# What is required:
Every line below that holds the string "right" should be copied.

[Stored data]

□ □ □

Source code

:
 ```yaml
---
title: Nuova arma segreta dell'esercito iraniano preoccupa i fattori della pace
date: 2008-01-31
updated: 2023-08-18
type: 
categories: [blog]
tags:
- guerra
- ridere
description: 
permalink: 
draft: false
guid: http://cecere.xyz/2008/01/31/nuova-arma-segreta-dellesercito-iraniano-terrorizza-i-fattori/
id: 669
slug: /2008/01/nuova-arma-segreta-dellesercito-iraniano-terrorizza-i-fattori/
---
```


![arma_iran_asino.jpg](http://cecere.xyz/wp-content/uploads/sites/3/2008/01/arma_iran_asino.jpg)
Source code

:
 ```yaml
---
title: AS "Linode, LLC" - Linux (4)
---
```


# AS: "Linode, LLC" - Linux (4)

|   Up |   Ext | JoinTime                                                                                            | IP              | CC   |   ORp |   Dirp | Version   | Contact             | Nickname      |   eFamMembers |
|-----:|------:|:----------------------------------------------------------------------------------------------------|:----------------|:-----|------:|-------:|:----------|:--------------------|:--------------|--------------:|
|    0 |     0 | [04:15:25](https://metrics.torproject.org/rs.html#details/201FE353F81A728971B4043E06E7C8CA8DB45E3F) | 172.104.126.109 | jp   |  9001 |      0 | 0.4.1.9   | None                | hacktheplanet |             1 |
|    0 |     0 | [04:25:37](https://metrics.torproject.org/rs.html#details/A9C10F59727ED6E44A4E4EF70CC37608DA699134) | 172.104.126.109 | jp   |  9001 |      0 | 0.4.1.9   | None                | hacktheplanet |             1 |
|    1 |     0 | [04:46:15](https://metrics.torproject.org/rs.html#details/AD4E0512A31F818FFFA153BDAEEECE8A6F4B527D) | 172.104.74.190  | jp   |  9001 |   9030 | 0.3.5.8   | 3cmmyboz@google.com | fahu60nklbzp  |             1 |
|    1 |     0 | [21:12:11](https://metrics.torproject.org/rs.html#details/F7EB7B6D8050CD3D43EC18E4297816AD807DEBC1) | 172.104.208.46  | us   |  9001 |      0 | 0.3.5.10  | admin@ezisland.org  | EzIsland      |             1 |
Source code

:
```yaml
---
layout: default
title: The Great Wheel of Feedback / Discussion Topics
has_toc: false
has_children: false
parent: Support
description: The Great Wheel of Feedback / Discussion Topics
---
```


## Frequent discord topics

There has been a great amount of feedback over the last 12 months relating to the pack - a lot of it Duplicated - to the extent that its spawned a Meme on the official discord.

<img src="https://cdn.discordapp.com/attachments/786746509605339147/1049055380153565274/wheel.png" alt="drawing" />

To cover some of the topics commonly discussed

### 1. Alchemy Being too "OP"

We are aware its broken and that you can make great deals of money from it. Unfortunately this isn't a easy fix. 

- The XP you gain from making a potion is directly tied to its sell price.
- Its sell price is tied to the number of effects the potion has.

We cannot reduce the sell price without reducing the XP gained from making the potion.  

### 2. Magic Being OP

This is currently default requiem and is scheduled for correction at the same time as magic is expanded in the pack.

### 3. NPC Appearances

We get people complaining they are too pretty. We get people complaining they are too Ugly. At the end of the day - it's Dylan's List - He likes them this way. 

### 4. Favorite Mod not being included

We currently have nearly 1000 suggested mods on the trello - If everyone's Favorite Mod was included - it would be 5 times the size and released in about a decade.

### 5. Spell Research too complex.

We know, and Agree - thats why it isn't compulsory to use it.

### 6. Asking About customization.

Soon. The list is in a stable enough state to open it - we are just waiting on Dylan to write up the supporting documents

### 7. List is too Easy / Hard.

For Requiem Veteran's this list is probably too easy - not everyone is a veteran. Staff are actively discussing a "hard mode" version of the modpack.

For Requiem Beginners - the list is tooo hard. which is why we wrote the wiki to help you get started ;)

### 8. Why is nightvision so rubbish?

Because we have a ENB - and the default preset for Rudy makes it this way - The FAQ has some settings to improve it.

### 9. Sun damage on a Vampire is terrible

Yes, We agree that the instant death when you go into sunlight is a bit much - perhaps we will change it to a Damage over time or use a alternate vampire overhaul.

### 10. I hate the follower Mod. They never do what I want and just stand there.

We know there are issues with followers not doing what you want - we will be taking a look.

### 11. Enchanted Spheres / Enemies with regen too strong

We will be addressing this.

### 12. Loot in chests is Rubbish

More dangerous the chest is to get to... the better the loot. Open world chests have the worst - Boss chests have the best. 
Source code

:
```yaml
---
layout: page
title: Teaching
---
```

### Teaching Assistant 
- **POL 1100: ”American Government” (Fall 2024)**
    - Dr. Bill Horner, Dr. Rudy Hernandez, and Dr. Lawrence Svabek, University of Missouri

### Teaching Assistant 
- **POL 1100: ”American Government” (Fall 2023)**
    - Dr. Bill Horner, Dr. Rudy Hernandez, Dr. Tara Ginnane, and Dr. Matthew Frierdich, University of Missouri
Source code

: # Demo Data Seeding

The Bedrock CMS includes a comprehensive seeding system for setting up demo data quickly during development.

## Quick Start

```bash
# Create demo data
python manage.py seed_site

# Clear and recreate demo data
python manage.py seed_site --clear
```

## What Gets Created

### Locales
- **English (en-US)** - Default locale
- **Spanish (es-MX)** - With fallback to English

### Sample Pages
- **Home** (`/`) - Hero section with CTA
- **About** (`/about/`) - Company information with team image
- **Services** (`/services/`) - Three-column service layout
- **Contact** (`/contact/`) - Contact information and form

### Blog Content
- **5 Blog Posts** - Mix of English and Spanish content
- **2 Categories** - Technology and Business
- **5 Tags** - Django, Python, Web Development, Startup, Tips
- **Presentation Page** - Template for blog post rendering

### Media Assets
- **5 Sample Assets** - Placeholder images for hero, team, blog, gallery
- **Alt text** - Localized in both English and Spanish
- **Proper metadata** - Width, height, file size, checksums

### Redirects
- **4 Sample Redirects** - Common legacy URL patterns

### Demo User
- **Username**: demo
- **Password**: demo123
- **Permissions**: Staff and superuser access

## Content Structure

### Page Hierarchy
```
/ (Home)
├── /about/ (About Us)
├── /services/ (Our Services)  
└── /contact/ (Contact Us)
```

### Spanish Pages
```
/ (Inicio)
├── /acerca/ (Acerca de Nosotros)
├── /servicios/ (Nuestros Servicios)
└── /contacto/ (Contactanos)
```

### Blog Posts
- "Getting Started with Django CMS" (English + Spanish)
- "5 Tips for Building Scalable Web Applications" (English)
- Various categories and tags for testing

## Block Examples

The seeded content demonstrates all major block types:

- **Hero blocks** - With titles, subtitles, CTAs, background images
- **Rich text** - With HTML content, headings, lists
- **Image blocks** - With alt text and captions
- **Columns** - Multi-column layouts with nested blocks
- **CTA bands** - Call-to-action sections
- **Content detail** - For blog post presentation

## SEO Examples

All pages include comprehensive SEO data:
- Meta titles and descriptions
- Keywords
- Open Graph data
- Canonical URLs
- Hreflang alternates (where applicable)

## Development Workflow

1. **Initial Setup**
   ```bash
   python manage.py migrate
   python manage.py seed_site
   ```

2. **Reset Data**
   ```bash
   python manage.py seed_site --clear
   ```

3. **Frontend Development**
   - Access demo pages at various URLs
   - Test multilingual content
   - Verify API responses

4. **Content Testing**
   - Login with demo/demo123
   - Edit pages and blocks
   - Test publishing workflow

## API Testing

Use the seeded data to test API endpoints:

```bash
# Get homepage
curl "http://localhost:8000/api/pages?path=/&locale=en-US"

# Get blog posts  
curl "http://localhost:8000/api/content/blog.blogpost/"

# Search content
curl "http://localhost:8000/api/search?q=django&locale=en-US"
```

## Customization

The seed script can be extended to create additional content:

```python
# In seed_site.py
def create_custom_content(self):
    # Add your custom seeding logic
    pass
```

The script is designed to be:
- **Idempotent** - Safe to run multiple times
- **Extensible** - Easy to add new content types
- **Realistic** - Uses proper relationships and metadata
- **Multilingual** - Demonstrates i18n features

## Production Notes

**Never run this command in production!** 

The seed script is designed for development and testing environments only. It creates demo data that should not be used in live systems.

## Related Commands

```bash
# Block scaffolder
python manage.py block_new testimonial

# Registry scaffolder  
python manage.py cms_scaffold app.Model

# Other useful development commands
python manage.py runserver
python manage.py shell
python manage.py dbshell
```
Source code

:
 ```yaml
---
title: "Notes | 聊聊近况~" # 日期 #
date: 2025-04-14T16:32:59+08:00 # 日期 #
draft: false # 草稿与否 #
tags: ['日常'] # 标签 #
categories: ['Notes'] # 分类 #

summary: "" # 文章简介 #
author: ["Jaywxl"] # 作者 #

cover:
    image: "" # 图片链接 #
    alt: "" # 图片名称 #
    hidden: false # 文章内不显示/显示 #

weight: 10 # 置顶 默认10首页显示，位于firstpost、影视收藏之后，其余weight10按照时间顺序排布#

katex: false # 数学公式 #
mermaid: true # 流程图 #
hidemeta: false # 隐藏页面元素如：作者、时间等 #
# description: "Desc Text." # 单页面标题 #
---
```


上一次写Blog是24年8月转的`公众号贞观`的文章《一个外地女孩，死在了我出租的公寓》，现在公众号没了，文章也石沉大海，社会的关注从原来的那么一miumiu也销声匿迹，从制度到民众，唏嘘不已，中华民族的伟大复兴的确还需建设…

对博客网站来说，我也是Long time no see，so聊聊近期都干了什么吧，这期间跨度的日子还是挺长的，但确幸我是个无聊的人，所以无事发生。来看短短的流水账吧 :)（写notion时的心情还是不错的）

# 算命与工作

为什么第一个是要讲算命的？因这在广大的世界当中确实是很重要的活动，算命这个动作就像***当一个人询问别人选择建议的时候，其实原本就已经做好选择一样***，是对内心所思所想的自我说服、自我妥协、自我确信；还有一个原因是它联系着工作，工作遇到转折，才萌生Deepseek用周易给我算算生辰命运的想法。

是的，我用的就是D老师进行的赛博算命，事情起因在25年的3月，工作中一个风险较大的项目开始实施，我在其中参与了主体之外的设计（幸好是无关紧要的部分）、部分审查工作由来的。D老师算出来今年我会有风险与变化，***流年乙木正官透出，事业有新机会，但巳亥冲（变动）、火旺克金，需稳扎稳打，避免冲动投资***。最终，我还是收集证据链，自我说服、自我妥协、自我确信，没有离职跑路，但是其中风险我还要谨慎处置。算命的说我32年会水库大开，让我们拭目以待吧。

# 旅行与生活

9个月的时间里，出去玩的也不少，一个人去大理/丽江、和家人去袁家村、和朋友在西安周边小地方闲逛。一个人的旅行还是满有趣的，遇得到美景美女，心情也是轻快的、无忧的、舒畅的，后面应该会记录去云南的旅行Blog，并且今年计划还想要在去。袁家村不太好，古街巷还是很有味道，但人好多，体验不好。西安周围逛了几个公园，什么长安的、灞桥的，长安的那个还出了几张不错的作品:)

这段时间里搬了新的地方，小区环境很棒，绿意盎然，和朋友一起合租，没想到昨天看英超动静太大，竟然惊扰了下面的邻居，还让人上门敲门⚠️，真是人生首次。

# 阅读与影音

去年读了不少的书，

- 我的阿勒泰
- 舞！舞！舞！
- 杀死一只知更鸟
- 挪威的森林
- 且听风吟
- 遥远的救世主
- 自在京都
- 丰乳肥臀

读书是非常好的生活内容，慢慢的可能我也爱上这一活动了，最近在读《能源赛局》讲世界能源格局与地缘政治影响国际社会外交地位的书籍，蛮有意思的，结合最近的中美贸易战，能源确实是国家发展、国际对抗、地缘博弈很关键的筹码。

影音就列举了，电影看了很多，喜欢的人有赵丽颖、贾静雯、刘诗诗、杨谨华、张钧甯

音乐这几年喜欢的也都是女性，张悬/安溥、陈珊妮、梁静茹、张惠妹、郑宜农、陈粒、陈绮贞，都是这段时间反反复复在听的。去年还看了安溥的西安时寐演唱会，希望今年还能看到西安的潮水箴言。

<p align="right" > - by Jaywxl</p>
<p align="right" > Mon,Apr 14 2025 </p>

□ □ □

# Response to this task:
<p align="right" > - by Jaywxl</p>
<p align="right" > Mon,Apr 14 2025 </p>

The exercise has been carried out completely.